*** Provided entries Section Begins ***
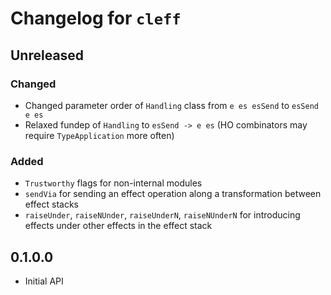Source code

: # Changelog for `cleff`

## Unreleased

### Changed

- Changed parameter order of `Handling` class from `e es esSend` to `esSend e es`
- Relaxed fundep of `Handling` to `esSend -> e es` (HO combinators may require `TypeApplication` more often)

### Added

- `Trustworthy` flags for non-internal modules
- `sendVia` for sending an effect operation along a transformation between effect stacks
- `raiseUnder`, `raiseNUnder`, `raiseUnderN`, `raiseNUnderN` for introducing effects under other effects in the effect stack

## 0.1.0.0

- Initial API
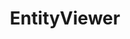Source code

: ---
title: EntityViewer
taxonomy:
    category:
        - docs
visible: true
highlight:
    enabled: false
---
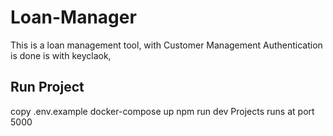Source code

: # Loan-Manager
This is a loan management tool, with Customer Management
Authentication is done is with keyclaok,

## Run Project
copy .env.example
docker-compose up 
npm run dev 
Projects runs at port 5000

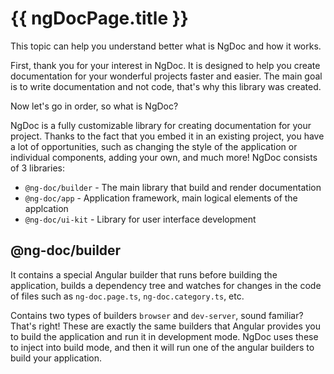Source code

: # {{ ngDocPage.title }}

This topic can help you understand better what is NgDoc and how it works.

First, thank you for your interest in NgDoc. It is designed to help you create
documentation for your wonderful projects faster and easier.
The main goal is to write documentation and not code, that's why this library was created.

Now let's go in order, so what is NgDoc?

NgDoc is a fully customizable library for creating documentation for your project.
Thanks to the fact that you embed it in an existing project, you have a lot of opportunities,
such as changing the style of the application or individual components, adding your own,
and much more! NgDoc consists of 3 libraries:

-   `@ng-doc/builder` - The main library that build and render documentation
-   `@ng-doc/app` - Application framework, main logical elements of the applcation
-   `@ng-doc/ui-kit` - Library for user interface development

## @ng-doc/builder

It contains a special Angular builder that runs before building the application,
builds a dependency tree and watches for changes in the code of files such as
`ng-doc.page.ts`, `ng-doc.category.ts`, etc.

Contains two types of builders `browser` and `dev-server`, sound familiar? That's right!
These are exactly the same builders that Angular provides you to build the application
and run it in development mode. NgDoc uses these to inject into build mode, and then
it will run one of the angular builders to build your application.
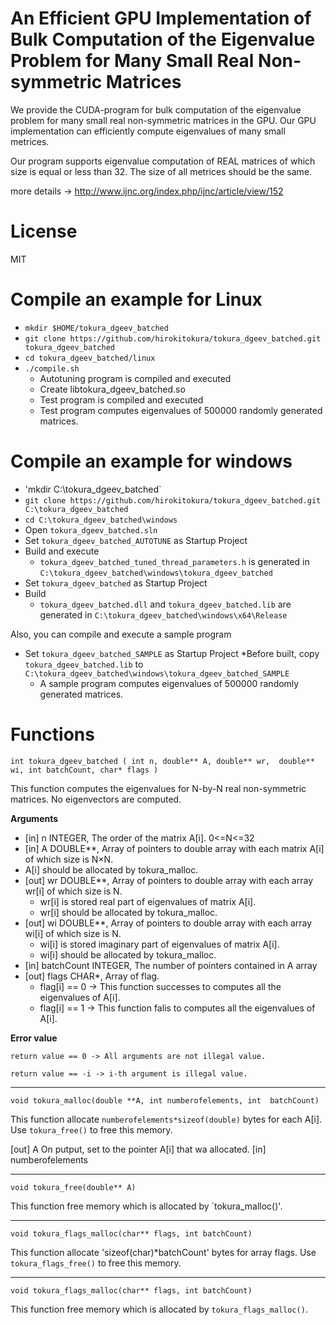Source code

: # An Efficient GPU Implementation of Bulk Computation of the Eigenvalue Problem for Many Small Real Non-symmetric Matrices
We provide the CUDA-program for bulk computation of the eigenvalue problem for many small real non-symmetric matrices in the GPU.
Our GPU implementation can efficiently compute eigenvalues of many small metrices.

Our program supports eigenvalue computation of REAL matrices of which size is equal or less than 32. 
The size of all metrices should be the same.

more details -> http://www.ijnc.org/index.php/ijnc/article/view/152

# License
MIT

# Compile an example for Linux
* `mkdir $HOME/tokura_dgeev_batched`
* `git clone https://github.com/hirokitokura/tokura_dgeev_batched.git tokura_dgeev_batched`
* `cd tokura_dgeev_batched/linux`
* `./compile.sh`
  * Autotuning program is compiled and executed
  * Create libtokura_dgeev_batched.so
  * Test program is compiled and executed
  * Test program computes eigenvalues of 500000 randomly generated matrices.
# Compile an example for windows
* 'mkdir C:\tokura_dgeev_batched`
* `git clone https://github.com/hirokitokura/tokura_dgeev_batched.git C:\tokura_dgeev_batched`
* `cd C:\tokura_dgeev_batched\windows`
* Open `tokura_dgeev_batched.sln`
* Set `tokura_dgeev_batched_AUTOTUNE` as Startup Project
* Build and execute
  * `tokura_dgeev_batched_tuned_thread_parameters.h` is generated in `C:\tokura_dgeev_batched\windows\tokura_dgeev_batched`
* Set `tokura_dgeev_batched` as Startup Project
* Build
  * `tokura_dgeev_batched.dll` and `tokura_dgeev_batched.lib` are generated in `C:\tokura_dgeev_batched\windows\x64\Release`
 
Also, you can compile and execute a sample program
* Set `tokura_dgeev_batched_SAMPLE` as Startup Project
  *Before built, copy `tokura_dgeev_batched.lib` to `C:\tokura_dgeev_batched\windows\tokura_dgeev_batched_SAMPLE`
  * A sample program computes eigenvalues of 500000 randomly generated matrices.

# Functions
`int tokura_dgeev_batched
 (
  int n,
  double** A,
  double** wr, 
  double** wi,
  int batchCount,
  char* flags
  )`
  
This function computes the eigenvalues for N-by-N real non-symmetric matrices.
No eigenvectors are computed.
  
__Arguments__

* [in] n INTEGER, The order of the matrix A[i]. 0<=N<=32
* [in] A DOUBLE**, Array of pointers to double array with each matrix A[i] of which size is N×N.
 * A[i] should be allocated by tokura_malloc. 
* [out] wr DOUBLE**, Array of pointers to double array with each array wr[i] of which size is N.
  * wr[i] is stored real part of eigenvalues of matrix A[i].
  * wr[i] should be allocated by tokura_malloc. 
* [out] wi DOUBLE**, Array of pointers to double array with each array wi[i] of which size is N.
  * wi[i] is stored imaginary part of eigenvalues of matrix A[i].
  * wi[i] should be allocated by tokura_malloc. 
* [in] batchCount INTEGER, The number of pointers contained in A array
* [out] flags CHAR*, Array of flag.
  * flag[i] == 0 -> This function successes to computes all the eigenvalues of A[i].
  * flag[i] == 1 -> This function falis to computes all the eigenvalues of A[i].
  
__Error value__

`return value == 0 -> All arguments are not illegal value.`

`return value == -i -> i-th argument is illegal value.`

---
`void tokura_malloc(double **A, int numberofelements, int  batchCount)`

This function allocate `numberofelements*sizeof(double)` bytes for each A[i].
Use `tokura_free()` to free this memory.

[out] A On putput, set to the pointer A[i] that wa allocated.
[in] numberofelements 

---
`void tokura_free(double** A)`

This function free memory which is allocated by `tokura_malloc()'.

---
`void tokura_flags_malloc(char** flags, int batchCount)`

This function allocate 'sizeof(char)*batchCount' bytes for array flags.
Use `tokura_flags_free()` to free this memory.

---
`void tokura_flags_malloc(char** flags, int batchCount)`

This function free memory which is allocated by `tokura_flags_malloc()`.

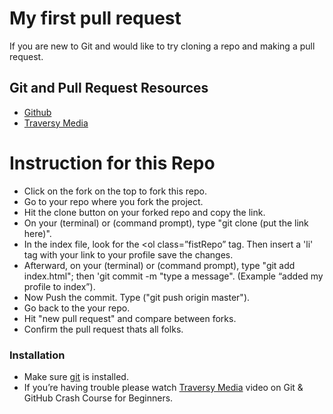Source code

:# My first pull request
If you are new to Git and would like to try cloning a repo and making a pull request. 

## Git and Pull Request Resources 
  - [Github](https://help.github.com/categories/bootcamp/)
  - [Traversy Media](https://www.youtube.com/watch?v=SWYqp7iY_Tc&feature=youtu.be)
  
#  Instruction for this Repo 

  - Click on the fork on the top to fork this repo.
  - Go to your repo where you fork the project. 
  - Hit the clone button on your forked repo and copy the link. 
  - On your (terminal) or (command prompt), type "git clone (put the link here)".
  - In the index file, look for the <ol class=”fistRepo” tag. Then insert a 'li' tag with your link to your profile save the changes.
  - Afterward, on your (terminal) or (command prompt), type "git add index.html"; then 'git commit -m "type a message". (Example “added my profile to index”).
  - Now Push the commit. Type ("git push origin master"). 
  - Go back to the your repo. 
  - Hit "new pull request" and compare between forks. 
  - Confirm the pull request thats all folks.

### Installation

- Make sure [git](https://git-scm.com/book/id/v2/Getting-Started-Installing-Git) is installed.
- If you’re having trouble please watch [Traversy Media](https://www.youtube.com/watch?v=SWYqp7iY_Tc&feature=youtu.be) video on Git & GitHub Crash Course for Beginners. 
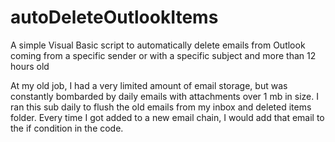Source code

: # autoDeleteOutlookItems
A simple Visual Basic script to automatically delete emails from Outlook coming from a specific sender or with a specific subject and more than 12 hours old

At my old job, I had a very limited amount of email storage, but was constantly bombarded by daily emails with
attachments over 1 mb in size. I ran this sub daily to flush the old emails from my inbox and deleted items folder.
Every time I got added to a new email chain, I would add that email to the if condition in the code.
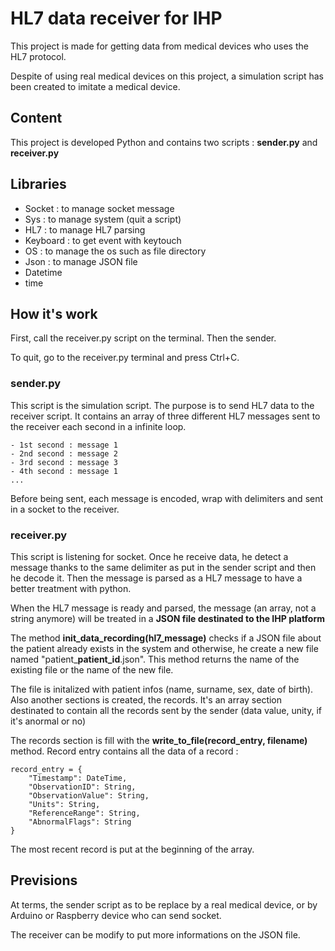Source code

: # HL7 data receiver for IHP

This project is made for getting data from medical devices who uses the HL7 protocol.

Despite of using real medical devices on this project, a simulation script has been created to imitate a medical device.

## Content

This project is developed Python and contains two scripts : **sender.py** and **receiver.py**

## Libraries

- Socket : to manage socket message
- Sys : to manage system (quit a script)
- HL7 : to manage HL7 parsing
- Keyboard : to get event with keytouch
- OS : to manage the os such as file directory
- Json : to manage JSON file
- Datetime
- time

## How it's work
First, call the receiver.py script on the terminal. Then the sender. 

To quit, go to the receiver.py terminal and press Ctrl+C.

### sender.py
This script is the simulation script. The purpose is to send HL7 data to the receiver script.
It contains an array of three different HL7 messages sent to the receiver each second in a infinite loop.

    - 1st second : message 1
    - 2nd second : message 2
    - 3rd second : message 3
    - 4th second : message 1
    ...

Before being sent, each message is encoded, wrap with delimiters and sent in a socket to the receiver.

### receiver.py
This script is listening for socket. Once he receive data, he detect a message thanks to the same delimiter as put in the sender script and then he decode it. 
Then the message is parsed as a HL7 message to have a better treatment with python.

When the HL7 message is ready and parsed, the message (an array, not a string anymore) will be treated in a **JSON file destinated to the IHP platform**

The method **init_data_recording(hl7_message)** checks if a JSON file about the patient already exists in the system and otherwise, he create a new file named "patient_**patient_id**.json".
This method returns the name of the existing file or the name of the new file.

The file is initalized with patient infos (name, surname, sex, date of birth).
Also another sections is created, the records. 
It's an array section destinated to contain all the records sent by the sender (data value, unity, if it's anormal or no)

The records section is fill with the **write_to_file(record_entry, filename)** method. Record entry contains all the data of a record : 

    record_entry = {
        "Timestamp": DateTime,
        "ObservationID": String,
        "ObservationValue": String,
        "Units": String,
        "ReferenceRange": String,
        "AbnormalFlags": String 
    }

The most recent record is put at the beginning of the array.

## Previsions

At terms, the sender script as to be replace by a real medical device, or by Arduino or Raspberry device who can send socket. 

The receiver can be modify to put more informations on the JSON file.






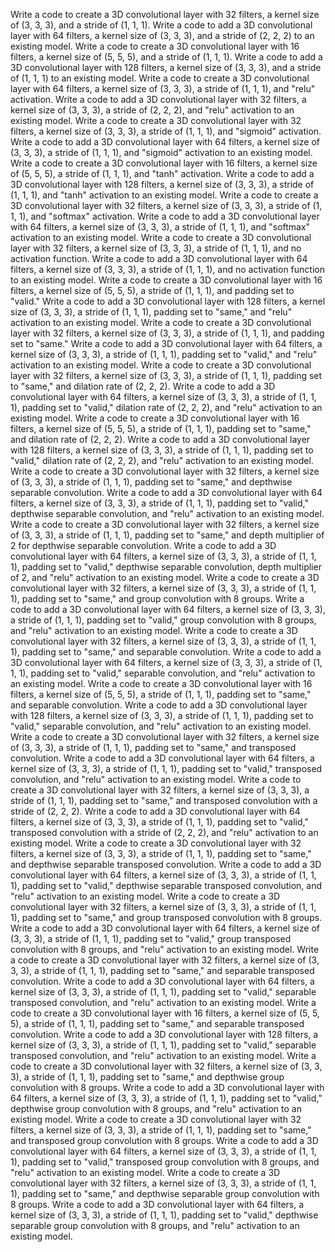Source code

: Write a code to create a 3D convolutional layer with 32 filters, a kernel size of (3, 3, 3), and a stride of (1, 1, 1).
Write a code to add a 3D convolutional layer with 64 filters, a kernel size of (3, 3, 3), and a stride of (2, 2, 2) to an existing model.
Write a code to create a 3D convolutional layer with 16 filters, a kernel size of (5, 5, 5), and a stride of (1, 1, 1).
Write a code to add a 3D convolutional layer with 128 filters, a kernel size of (3, 3, 3), and a stride of (1, 1, 1) to an existing model.
Write a code to create a 3D convolutional layer with 64 filters, a kernel size of (3, 3, 3), a stride of (1, 1, 1), and "relu" activation.
Write a code to add a 3D convolutional layer with 32 filters, a kernel size of (3, 3, 3), a stride of (2, 2, 2), and "relu" activation to an existing model.
Write a code to create a 3D convolutional layer with 32 filters, a kernel size of (3, 3, 3), a stride of (1, 1, 1), and "sigmoid" activation.
Write a code to add a 3D convolutional layer with 64 filters, a kernel size of (3, 3, 3), a stride of (1, 1, 1), and "sigmoid" activation to an existing model.
Write a code to create a 3D convolutional layer with 16 filters, a kernel size of (5, 5, 5), a stride of (1, 1, 1), and "tanh" activation.
Write a code to add a 3D convolutional layer with 128 filters, a kernel size of (3, 3, 3), a stride of (1, 1, 1), and "tanh" activation to an existing model.
Write a code to create a 3D convolutional layer with 32 filters, a kernel size of (3, 3, 3), a stride of (1, 1, 1), and "softmax" activation.
Write a code to add a 3D convolutional layer with 64 filters, a kernel size of (3, 3, 3), a stride of (1, 1, 1), and "softmax" activation to an existing model.
Write a code to create a 3D convolutional layer with 32 filters, a kernel size of (3, 3, 3), a stride of (1, 1, 1), and no activation function.
Write a code to add a 3D convolutional layer with 64 filters, a kernel size of (3, 3, 3), a stride of (1, 1, 1), and no activation function to an existing model.
Write a code to create a 3D convolutional layer with 16 filters, a kernel size of (5, 5, 5), a stride of (1, 1, 1), and padding set to "valid."
Write a code to add a 3D convolutional layer with 128 filters, a kernel size of (3, 3, 3), a stride of (1, 1, 1), padding set to "same," and "relu" activation to an existing model.
Write a code to create a 3D convolutional layer with 32 filters, a kernel size of (3, 3, 3), a stride of (1, 1, 1), and padding set to "same."
Write a code to add a 3D convolutional layer with 64 filters, a kernel size of (3, 3, 3), a stride of (1, 1, 1), padding set to "valid," and "relu" activation to an existing model.
Write a code to create a 3D convolutional layer with 32 filters, a kernel size of (3, 3, 3), a stride of (1, 1, 1), padding set to "same," and dilation rate of (2, 2, 2).
Write a code to add a 3D convolutional layer with 64 filters, a kernel size of (3, 3, 3), a stride of (1, 1, 1), padding set to "valid," dilation rate of (2, 2, 2), and "relu" activation to an existing model.
Write a code to create a 3D convolutional layer with 16 filters, a kernel size of (5, 5, 5), a stride of (1, 1, 1), padding set to "same," and dilation rate of (2, 2, 2).
Write a code to add a 3D convolutional layer with 128 filters, a kernel size of (3, 3, 3), a stride of (1, 1, 1), padding set to "valid," dilation rate of (2, 2, 2), and "relu" activation to an existing model.
Write a code to create a 3D convolutional layer with 32 filters, a kernel size of (3, 3, 3), a stride of (1, 1, 1), padding set to "same," and depthwise separable convolution.
Write a code to add a 3D convolutional layer with 64 filters, a kernel size of (3, 3, 3), a stride of (1, 1, 1), padding set to "valid," depthwise separable convolution, and "relu" activation to an existing model.
Write a code to create a 3D convolutional layer with 32 filters, a kernel size of (3, 3, 3), a stride of (1, 1, 1), padding set to "same," and depth multiplier of 2 for depthwise separable convolution.
Write a code to add a 3D convolutional layer with 64 filters, a kernel size of (3, 3, 3), a stride of (1, 1, 1), padding set to "valid," depthwise separable convolution, depth multiplier of 2, and "relu" activation to an existing model.
Write a code to create a 3D convolutional layer with 32 filters, a kernel size of (3, 3, 3), a stride of (1, 1, 1), padding set to "same," and group convolution with 8 groups.
Write a code to add a 3D convolutional layer with 64 filters, a kernel size of (3, 3, 3), a stride of (1, 1, 1), padding set to "valid," group convolution with 8 groups, and "relu" activation to an existing model.
Write a code to create a 3D convolutional layer with 32 filters, a kernel size of (3, 3, 3), a stride of (1, 1, 1), padding set to "same," and separable convolution.
Write a code to add a 3D convolutional layer with 64 filters, a kernel size of (3, 3, 3), a stride of (1, 1, 1), padding set to "valid," separable convolution, and "relu" activation to an existing model.
Write a code to create a 3D convolutional layer with 16 filters, a kernel size of (5, 5, 5), a stride of (1, 1, 1), padding set to "same," and separable convolution.
Write a code to add a 3D convolutional layer with 128 filters, a kernel size of (3, 3, 3), a stride of (1, 1, 1), padding set to "valid," separable convolution, and "relu" activation to an existing model.
Write a code to create a 3D convolutional layer with 32 filters, a kernel size of (3, 3, 3), a stride of (1, 1, 1), padding set to "same," and transposed convolution.
Write a code to add a 3D convolutional layer with 64 filters, a kernel size of (3, 3, 3), a stride of (1, 1, 1), padding set to "valid," transposed convolution, and "relu" activation to an existing model.
Write a code to create a 3D convolutional layer with 32 filters, a kernel size of (3, 3, 3), a stride of (1, 1, 1), padding set to "same," and transposed convolution with a stride of (2, 2, 2).
Write a code to add a 3D convolutional layer with 64 filters, a kernel size of (3, 3, 3), a stride of (1, 1, 1), padding set to "valid," transposed convolution with a stride of (2, 2, 2), and "relu" activation to an existing model.
Write a code to create a 3D convolutional layer with 32 filters, a kernel size of (3, 3, 3), a stride of (1, 1, 1), padding set to "same," and depthwise separable transposed convolution.
Write a code to add a 3D convolutional layer with 64 filters, a kernel size of (3, 3, 3), a stride of (1, 1, 1), padding set to "valid," depthwise separable transposed convolution, and "relu" activation to an existing model.
Write a code to create a 3D convolutional layer with 32 filters, a kernel size of (3, 3, 3), a stride of (1, 1, 1), padding set to "same," and group transposed convolution with 8 groups.
Write a code to add a 3D convolutional layer with 64 filters, a kernel size of (3, 3, 3), a stride of (1, 1, 1), padding set to "valid," group transposed convolution with 8 groups, and "relu" activation to an existing model.
Write a code to create a 3D convolutional layer with 32 filters, a kernel size of (3, 3, 3), a stride of (1, 1, 1), padding set to "same," and separable transposed convolution.
Write a code to add a 3D convolutional layer with 64 filters, a kernel size of (3, 3, 3), a stride of (1, 1, 1), padding set to "valid," separable transposed convolution, and "relu" activation to an existing model.
Write a code to create a 3D convolutional layer with 16 filters, a kernel size of (5, 5, 5), a stride of (1, 1, 1), padding set to "same," and separable transposed convolution.
Write a code to add a 3D convolutional layer with 128 filters, a kernel size of (3, 3, 3), a stride of (1, 1, 1), padding set to "valid," separable transposed convolution, and "relu" activation to an existing model.
Write a code to create a 3D convolutional layer with 32 filters, a kernel size of (3, 3, 3), a stride of (1, 1, 1), padding set to "same," and depthwise group convolution with 8 groups.
Write a code to add a 3D convolutional layer with 64 filters, a kernel size of (3, 3, 3), a stride of (1, 1, 1), padding set to "valid," depthwise group convolution with 8 groups, and "relu" activation to an existing model.
Write a code to create a 3D convolutional layer with 32 filters, a kernel size of (3, 3, 3), a stride of (1, 1, 1), padding set to "same," and transposed group convolution with 8 groups.
Write a code to add a 3D convolutional layer with 64 filters, a kernel size of (3, 3, 3), a stride of (1, 1, 1), padding set to "valid," transposed group convolution with 8 groups, and "relu" activation to an existing model.
Write a code to create a 3D convolutional layer with 32 filters, a kernel size of (3, 3, 3), a stride of (1, 1, 1), padding set to "same," and depthwise separable group convolution with 8 groups.
Write a code to add a 3D convolutional layer with 64 filters, a kernel size of (3, 3, 3), a stride of (1, 1, 1), padding set to "valid," depthwise separable group convolution with 8 groups, and "relu" activation to an existing model.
*** Provided entries Section Ends ***
Every line above between the one containing "first pull request" and the one containing "attachments over 1", those two included, is to be printed exactly. No pictures go into the copy.

Solution to the exercise:
:# My first pull request
If you are new to Git and would like to try cloning a repo and making a pull request. 

## Git and Pull Request Resources 
  - [Github](https://help.github.com/categories/bootcamp/)
  - [Traversy Media](https://www.youtube.com/watch?v=SWYqp7iY_Tc&feature=youtu.be)
  
#  Instruction for this Repo 

  - Click on the fork on the top to fork this repo.
  - Go to your repo where you fork the project. 
  - Hit the clone button on your forked repo and copy the link. 
  - On your (terminal) or (command prompt), type "git clone (put the link here)".
  - In the index file, look for the <ol class=”fistRepo” tag. Then insert a 'li' tag with your link to your profile save the changes.
  - Afterward, on your (terminal) or (command prompt), type "git add index.html"; then 'git commit -m "type a message". (Example “added my profile to index”).
  - Now Push the commit. Type ("git push origin master"). 
  - Go back to the your repo. 
  - Hit "new pull request" and compare between forks. 
  - Confirm the pull request thats all folks.

### Installation

- Make sure [git](https://git-scm.com/book/id/v2/Getting-Started-Installing-Git) is installed.
- If you’re having trouble please watch [Traversy Media](https://www.youtube.com/watch?v=SWYqp7iY_Tc&feature=youtu.be) video on Git & GitHub Crash Course for Beginners. 
Source code

: # autoDeleteOutlookItems
A simple Visual Basic script to automatically delete emails from Outlook coming from a specific sender or with a specific subject and more than 12 hours old

At my old job, I had a very limited amount of email storage, but was constantly bombarded by daily emails with
attachments over 1 mb in size. I ran this sub daily to flush the old emails from my inbox and deleted items folder.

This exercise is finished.